For this R demonstration, we will introduce how to use ggplot2 package to create nice scatterplots. First, we load all the libraries we will need.

library(ggplot2)
library(viridis)
library(dplyr)
library(RColorBrewer)
library(tidyverse)
library(ggthemes)
library(ggpubr)

Step 1: Basic Scatterplot

Let’s start with the basic scatterplot. Say we want to check the relationship between Sepal width and Sepal length of the iris species. There are a few steps to construct the scatterplot:

  • Step1: specify the dataset that we want to visualize
  • Step2: tell which variable to show on x and y axis
  • Step3: add a geom_point() in order to show the points

If you have questions about how to use ggplot and aes, check Here for more help.

ggplot(data = iris, aes(
  ## Put Sepal.Length on the x-axis, Sepal.Width on the y-axis
  x=Sepal.Length, y=Sepal.Width))+
  ## Make it a scatterplot with geom_point()
  geom_point()

Basic Scatterplot

Step 2: Map a variable to marker feature

One of the most powerful and magic abilities of the ggplot2 package is to map a variable to marker features.
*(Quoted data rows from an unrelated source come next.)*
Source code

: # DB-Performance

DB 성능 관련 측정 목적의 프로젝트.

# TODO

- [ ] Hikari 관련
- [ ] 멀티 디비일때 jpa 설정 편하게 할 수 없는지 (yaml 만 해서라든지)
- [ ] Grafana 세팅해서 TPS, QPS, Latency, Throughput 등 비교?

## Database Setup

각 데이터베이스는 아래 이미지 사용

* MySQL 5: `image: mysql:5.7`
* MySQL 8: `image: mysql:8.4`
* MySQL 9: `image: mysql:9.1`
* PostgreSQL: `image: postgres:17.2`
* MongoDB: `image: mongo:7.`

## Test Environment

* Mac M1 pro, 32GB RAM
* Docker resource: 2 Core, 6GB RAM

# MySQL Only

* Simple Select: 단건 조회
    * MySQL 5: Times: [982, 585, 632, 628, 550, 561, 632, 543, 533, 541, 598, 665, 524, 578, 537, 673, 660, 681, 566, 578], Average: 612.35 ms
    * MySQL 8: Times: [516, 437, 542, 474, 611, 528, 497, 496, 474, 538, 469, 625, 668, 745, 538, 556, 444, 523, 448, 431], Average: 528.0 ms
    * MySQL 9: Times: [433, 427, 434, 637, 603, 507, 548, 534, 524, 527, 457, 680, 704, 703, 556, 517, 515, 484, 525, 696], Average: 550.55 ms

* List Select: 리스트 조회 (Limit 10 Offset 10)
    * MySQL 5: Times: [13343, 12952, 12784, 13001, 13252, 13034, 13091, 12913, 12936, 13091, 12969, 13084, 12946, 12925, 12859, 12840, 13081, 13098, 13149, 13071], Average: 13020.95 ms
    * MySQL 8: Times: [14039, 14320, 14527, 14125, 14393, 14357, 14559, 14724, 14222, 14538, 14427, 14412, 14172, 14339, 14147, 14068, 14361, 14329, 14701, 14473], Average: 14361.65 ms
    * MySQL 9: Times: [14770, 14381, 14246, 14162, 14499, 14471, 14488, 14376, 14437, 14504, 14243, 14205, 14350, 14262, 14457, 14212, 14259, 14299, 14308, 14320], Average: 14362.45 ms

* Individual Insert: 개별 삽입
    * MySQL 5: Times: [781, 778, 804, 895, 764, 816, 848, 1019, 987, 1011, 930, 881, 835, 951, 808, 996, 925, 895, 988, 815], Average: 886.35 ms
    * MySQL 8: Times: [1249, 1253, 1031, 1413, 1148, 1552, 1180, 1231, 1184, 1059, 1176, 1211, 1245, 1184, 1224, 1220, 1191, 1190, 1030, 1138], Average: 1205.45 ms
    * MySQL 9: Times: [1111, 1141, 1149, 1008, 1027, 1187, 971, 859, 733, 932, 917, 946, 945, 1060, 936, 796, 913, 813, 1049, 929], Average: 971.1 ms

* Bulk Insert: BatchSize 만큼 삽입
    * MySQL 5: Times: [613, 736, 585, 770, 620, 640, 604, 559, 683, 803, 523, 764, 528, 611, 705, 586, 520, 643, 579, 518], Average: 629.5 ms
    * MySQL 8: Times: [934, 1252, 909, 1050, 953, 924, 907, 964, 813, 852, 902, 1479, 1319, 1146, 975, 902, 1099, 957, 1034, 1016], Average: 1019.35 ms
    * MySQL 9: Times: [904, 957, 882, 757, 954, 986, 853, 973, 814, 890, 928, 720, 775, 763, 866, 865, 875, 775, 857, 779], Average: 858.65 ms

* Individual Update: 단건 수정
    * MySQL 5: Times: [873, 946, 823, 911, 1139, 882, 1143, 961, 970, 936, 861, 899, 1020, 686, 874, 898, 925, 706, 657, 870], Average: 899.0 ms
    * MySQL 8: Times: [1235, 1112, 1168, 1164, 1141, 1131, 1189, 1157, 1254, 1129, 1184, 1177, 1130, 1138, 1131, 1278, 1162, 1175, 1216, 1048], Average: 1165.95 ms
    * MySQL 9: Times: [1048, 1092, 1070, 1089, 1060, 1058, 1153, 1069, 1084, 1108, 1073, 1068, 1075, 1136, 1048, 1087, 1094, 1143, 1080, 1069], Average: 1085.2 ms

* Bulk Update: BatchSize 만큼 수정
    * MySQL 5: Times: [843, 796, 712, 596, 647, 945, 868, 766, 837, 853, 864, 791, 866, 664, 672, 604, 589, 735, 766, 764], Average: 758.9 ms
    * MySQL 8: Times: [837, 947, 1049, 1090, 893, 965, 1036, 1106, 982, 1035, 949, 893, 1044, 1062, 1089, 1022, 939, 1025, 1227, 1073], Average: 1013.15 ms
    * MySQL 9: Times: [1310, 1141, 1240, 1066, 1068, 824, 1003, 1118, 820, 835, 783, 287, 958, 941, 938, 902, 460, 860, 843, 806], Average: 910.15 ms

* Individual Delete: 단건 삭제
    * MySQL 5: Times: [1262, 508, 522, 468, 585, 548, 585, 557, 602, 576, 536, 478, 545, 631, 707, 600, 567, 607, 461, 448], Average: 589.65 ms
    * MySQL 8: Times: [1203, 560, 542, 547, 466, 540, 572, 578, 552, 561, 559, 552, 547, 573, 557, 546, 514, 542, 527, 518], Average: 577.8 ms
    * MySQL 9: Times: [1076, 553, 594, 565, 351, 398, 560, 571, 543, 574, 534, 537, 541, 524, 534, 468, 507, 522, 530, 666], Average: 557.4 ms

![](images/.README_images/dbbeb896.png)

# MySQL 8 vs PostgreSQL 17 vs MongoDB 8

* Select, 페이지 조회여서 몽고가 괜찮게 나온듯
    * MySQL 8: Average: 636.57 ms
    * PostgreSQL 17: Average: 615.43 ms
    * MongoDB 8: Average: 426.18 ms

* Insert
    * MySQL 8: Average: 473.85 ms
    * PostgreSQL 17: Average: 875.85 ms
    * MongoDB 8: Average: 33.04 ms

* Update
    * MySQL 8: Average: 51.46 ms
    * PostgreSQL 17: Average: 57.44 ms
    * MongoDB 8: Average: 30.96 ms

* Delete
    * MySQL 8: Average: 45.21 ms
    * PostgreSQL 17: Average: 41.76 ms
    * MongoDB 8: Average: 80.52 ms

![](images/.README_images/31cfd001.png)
Notice that attributes set outside of aes() apply to all points (like size=4 here), while attributes set inside of aes() set the attribute separately for the values of the variable.

Transparency

We can distinguish the Species by alpha (transparency).
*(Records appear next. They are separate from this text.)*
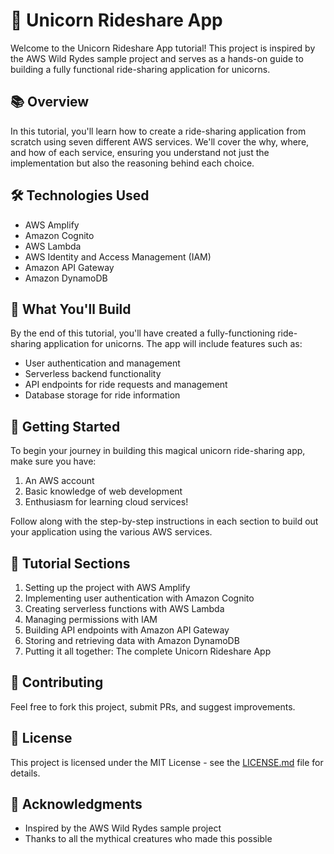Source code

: # 🦄 Unicorn Rideshare App

Welcome to the Unicorn Rideshare App tutorial! This project is inspired by the AWS Wild Rydes sample project and serves as a hands-on guide to building a fully functional ride-sharing application for unicorns.

## 📚 Overview

In this tutorial, you'll learn how to create a ride-sharing application from scratch using seven different AWS services. We'll cover the why, where, and how of each service, ensuring you understand not just the implementation but also the reasoning behind each choice.

## 🛠️ Technologies Used

- AWS Amplify
- Amazon Cognito
- AWS Lambda
- AWS Identity and Access Management (IAM)
- Amazon API Gateway
- Amazon DynamoDB

## 🎯 What You'll Build

By the end of this tutorial, you'll have created a fully-functioning ride-sharing application for unicorns. The app will include features such as:

- User authentication and management
- Serverless backend functionality
- API endpoints for ride requests and management
- Database storage for ride information

## 🚀 Getting Started

To begin your journey in building this magical unicorn ride-sharing app, make sure you have:

1. An AWS account
2. Basic knowledge of web development
3. Enthusiasm for learning cloud services!

Follow along with the step-by-step instructions in each section to build out your application using the various AWS services.

## 📘 Tutorial Sections

1. Setting up the project with AWS Amplify
2. Implementing user authentication with Amazon Cognito
3. Creating serverless functions with AWS Lambda
4. Managing permissions with IAM
5. Building API endpoints with Amazon API Gateway
6. Storing and retrieving data with Amazon DynamoDB
7. Putting it all together: The complete Unicorn Rideshare App

## 🤝 Contributing

Feel free to fork this project, submit PRs, and suggest improvements.

## 📄 License

This project is licensed under the MIT License - see the [LICENSE.md](LICENSE.md) file for details.

## 🙏 Acknowledgments

- Inspired by the AWS Wild Rydes sample project
- Thanks to all the mythical creatures who made this possible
ggplot(iris, aes(x=Sepal.Length, y=Sepal.Width,
                 ## Where transparency comes in
                 alpha=Species)) +
    geom_point(size =4, color="seagreen")
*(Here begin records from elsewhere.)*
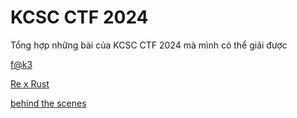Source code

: # KCSC CTF 2024

Tổng hợp những bài của KCSC CTF 2024 mà mình có thể giải được

[f@k3](https://github.com/noobmannn/KCSC_CTF_2024/blob/main/f%40k3/README.md)

[Re x Rust](https://github.com/noobmannn/KCSC_CTF_2024/blob/main/Re%20x%20Rust/README.md)

[behind the scenes](https://github.com/noobmannn/KCSC_CTF_2024/blob/main/behind%20the%20scenes/README.md)
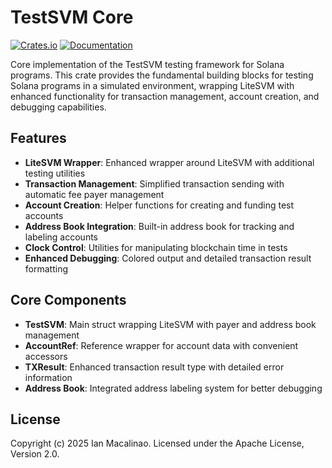# TestSVM Core

[![Crates.io](https://img.shields.io/crates/v/testsvm-core.svg)](https://crates.io/crates/testsvm-core)
[![Documentation](https://docs.rs/testsvm-core/badge.svg)](https://docs.rs/testsvm-core)

Core implementation of the TestSVM testing framework for Solana programs. This crate provides the fundamental building blocks for testing Solana programs in a simulated environment, wrapping LiteSVM with enhanced functionality for transaction management, account creation, and debugging capabilities.

## Features

- **LiteSVM Wrapper**: Enhanced wrapper around LiteSVM with additional testing utilities
- **Transaction Management**: Simplified transaction sending with automatic fee payer management
- **Account Creation**: Helper functions for creating and funding test accounts
- **Address Book Integration**: Built-in address book for tracking and labeling accounts
- **Clock Control**: Utilities for manipulating blockchain time in tests
- **Enhanced Debugging**: Colored output and detailed transaction result formatting

## Core Components

- **TestSVM**: Main struct wrapping LiteSVM with payer and address book management
- **AccountRef**: Reference wrapper for account data with convenient accessors
- **TXResult**: Enhanced transaction result type with detailed error information
- **Address Book**: Integrated address labeling system for better debugging

## License

Copyright (c) 2025 Ian Macalinao. Licensed under the Apache License, Version 2.0.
Scatterplot with Transparency

Shape

shape is also a common way to help us to see relationship between two variables within different groups. Additionally, you can always change the shape of the points. Check here for more ideas.

ggplot(iris, aes(x=Sepal.Length, y=Sepal.Width,
                 ## Where shape comes in
                 shape=Species)) +
    geom_point(size = 4,color="orange")

Scatterplot with Different Shapes

Size

size is a great option that we can take a look at as well. However, note that size will work better with continuous variables.

ggplot(iris, aes(x=Sepal.Length, y=Sepal.Width,
                 ## Where size comes in
                 size=Species)) +
    geom_point(shape = 18, color = "#FC4E07")

Scatterplot With Different Sizes

Color

Last but not least, let’s color these points depends on the variable Species in the iris dataset.

## First, we need to make sure that 'Species' is a factor variable
## class(iris$Species)

## Since 'Species' is already a factor variable, we do not need to do conversion
## However, in case 'Species' is not a factor variable, we can solve this question using as.factor() function, like below
## iris$Species <- as.factor(iris$Species)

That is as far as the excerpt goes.